Summary: The Secure the VOTE Act, would authorize the Secretary of State to award up to $16,000,000 in matching funds, upon appropriation by the Legislature, to counties for the development of open-source paper ballot voting systems.


2018 Legislation and Initiatives

Establishing an Office of Elections Cybersecurity

AB 3075 (Berman – Palo Alto)
California Common Cause supported the budget request for this Legislation

Summary: AB 3075 establishes an Office of Elections Cybersecurity (OEC) within the Secretary of State’s office. The OEC will distribute expert information and best practices and communicate with federal, state, and local agencies about future threats. Now, more than ever, we need to devote resources to protecting our elections from hostile actors.


Requiring Prepaid Postage for Vote-by-Mail Ballots

AB 216 (Gonzalez Fletcher – San Diego)
California Common Cause supported this Legislation

Summary: AB 216 requires all vote-by-mail ballots to be postage prepaid. Beginning in January 2019, vote-by-mail voters across the state no longer have to affix stamps to return their ballot. AB 216 ensures that voting remains free for all Californians and standardizes the vote-by-mail return process across counties.


Proposition 71: Effective Date of Ballot Measures Amendment

California Common Cause supported this Initiative

Summary: California Common Cause proudly supported Proposition 71, which  will change the date that future ballot measures will take effect from the day after the election to five days after the Secretary of State certifies the result of the vote. Proposition 71 passed on June 5 with more than 77% of the vote.

Current law requires successful ballot measures to take effect the day after the election that passes them. However, if the vote results are close enough, it can often take days to weeks to certify whether or not a ballot measure has passed—making it unclear during that time period what, precisely, the effective law in the state is. This problem is exacerbated by vote-by-mail (VBM) voting, which now accounts for about 60% of ballots cast in California, as such validly cast ballots often arrive in the mail several days after election day.

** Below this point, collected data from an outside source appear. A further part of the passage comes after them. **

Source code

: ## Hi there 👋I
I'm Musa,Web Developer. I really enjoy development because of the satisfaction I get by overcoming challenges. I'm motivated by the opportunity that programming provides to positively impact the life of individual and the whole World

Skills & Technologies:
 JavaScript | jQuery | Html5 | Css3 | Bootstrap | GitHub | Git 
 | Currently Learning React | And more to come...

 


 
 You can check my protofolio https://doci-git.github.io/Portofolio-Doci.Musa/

To remedy this problem, the Legislature unanimously referred ACA 17, which became Proposition 71, to the ballot. By delaying the effective date of ballot measures until after the final vote is known, it eliminates the strange twilight period after an election where California law is in effect unknowable. Proposition 71 provides a clear, simple improvement to the ballot measure process.


Local Initiative Reform

SB 1153 (Stern – Canoga Park)
California Common Cause supported this Legislation

Summary: In 2014, the Legislature passed the Ballot Initiative Transparency Act (SB 1253), which required a public review process for state ballot measures and gave opportunity for the Legislature to negotiate, and potentially reach a compromise, with the initiative proponents, in which case the measure could be withdrawn from the ballot prior to its qualifying. BITA was a success during the 2016 election cycle; SB 1153 will extend a similar reform at the local level.

City and County initiative proponents would now be allowed to withdraw their petitions even after submitting their gathered signatures for verification, which will create beneficial space for compromise and negotiation in the direct democracy process.